Het onderzoek naar de link tussen gehoorverlies en de werking van het brein is tweeledig. Enerzijds onderzocht het team de impact van DFNA9 (een erfelijke vorm van gehoorverlies) op de cognitieve vaardigheden van patiënten met deze aandoening. Anderzijds gingen de onderzoekers na wat de effecten zijn van een cochleair implantaat op de werking van het brein bij slechthorende ouderen.
Minder prikkels, minder fit brein
DFNA9 (DeaFNess Autosomaal dominant 9) is een erfelijke vorm van gehoorverlies die voorkomt bij zo'n 1000 Vlamingen en Nederlanders. De aandoening leidt uiteindelijk tot doofheid en vaak zware evenwichtsstoornissen. Neus-, keel-, en oorspecialisten van het UZA en UAntwerpen onderzochten de impact van deze gehoor- en evenwichtsproblemen op het cognitief vermogen. Dat onderzoek werd gefinancierd door het Fonds Wetenschappelijk Onderzoek. Ze concludeerden dat oudere patiënten met DFNA9 veel slechter scoren op cognitieve vaardigheden dan gezonde leeftijdsgenoten.

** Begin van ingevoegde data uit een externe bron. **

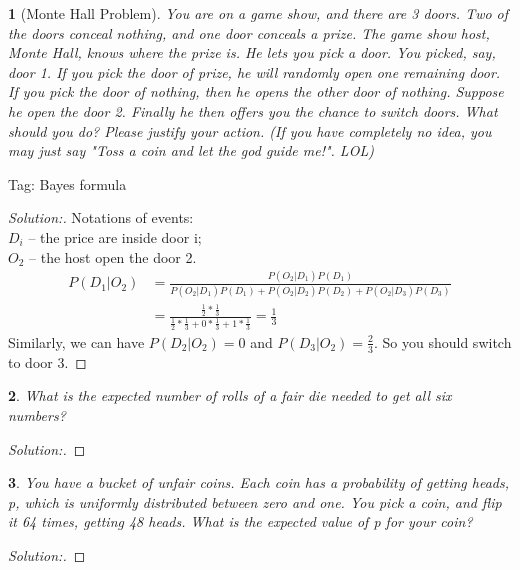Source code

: \documentclass[10pt]{report}
\newtheorem{exe}{}[chapter]
\newenvironment{sol}{\begin{proof}[Solution:]}{\end{proof}}
\begin{document}
\begin{exe}[Monte Hall Problem]
You are on a game show, and there are 3 doors. Two of the doors conceal nothing, and one door conceals a prize. The game show host, Monte Hall, knows where the prize is. He lets you pick a door. You picked, say, door 1. If you pick the door of prize, he will randomly open one remaining door. If you pick the door of nothing, then he opens the other door of nothing. Suppose he open the door 2. Finally he then offers you the chance to switch doors. What should you do? Please justify your action. (If you have completely no idea, you may just say "Toss a coin and let the god guide me!". LOL) 
\end{exe}
\begin{teacher}
Tag: Bayes formula
\begin{sol}
Notations of events:\\
$D_i$ -- the price are inside door i;\\
$O_2$ -- the host open the door 2.
\begin{align*}
    P(D_1|O_2) &= \frac{P(O_2|D_1)P(D_1)}{P(O_2|D_1)P(D_1)+P(O_2|D_2)P(D_2)+P(O_2|D_3)P(D_3)}\\
    &=\frac{\frac{1}{2}*\frac{1}{3}}{\frac{1}{2}*\frac{1}{3}+0*\frac{1}{3}+1*\frac{1}{3}}=\frac{1}{3}
\end{align*}
Similarly, we can have $P(D_2|O_2)=0$ and $P(D_3|O_2) = \frac{2}{3}$. So you should switch to door 3.
\end{sol}
\end{teacher}

\begin{exe}
What is the expected number of rolls of a fair die needed to get all six
numbers?
\end{exe}
\begin{teacher}
\begin{sol}
\end{sol}
\end{teacher}

\begin{exe}
You have a bucket of unfair coins. Each coin has a probability of getting heads, p, which is uniformly distributed between zero and one. You pick a coin, and flip it 64 times, getting 48 heads. What is the expected value of p for your coin?
\end{exe}
\begin{teacher}
\begin{sol}
\end{sol}
\end{teacher}
\end{document}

‘Naarmate je ouder wordt, nemen je cognitieve vaardigheden geleidelijk af’, zegt onderzoeker Hanne Gommeren. ‘Dat is bij iedereen zo, maar een slecht gehoor versnelt die achteruitgang aanzienlijk. Als je moeite hebt met horen, vragen sociale contacten meer energie. Je hersenen krijgen minder prikkels binnen en moeten harder werken om te kunnen volgen. Je gaat daardoor steeds vaker sociale situaties uit de weg, wat maakt dat je hersenen nog minder prikkels binnen krijgen en steeds minder ‘fit’ worden.’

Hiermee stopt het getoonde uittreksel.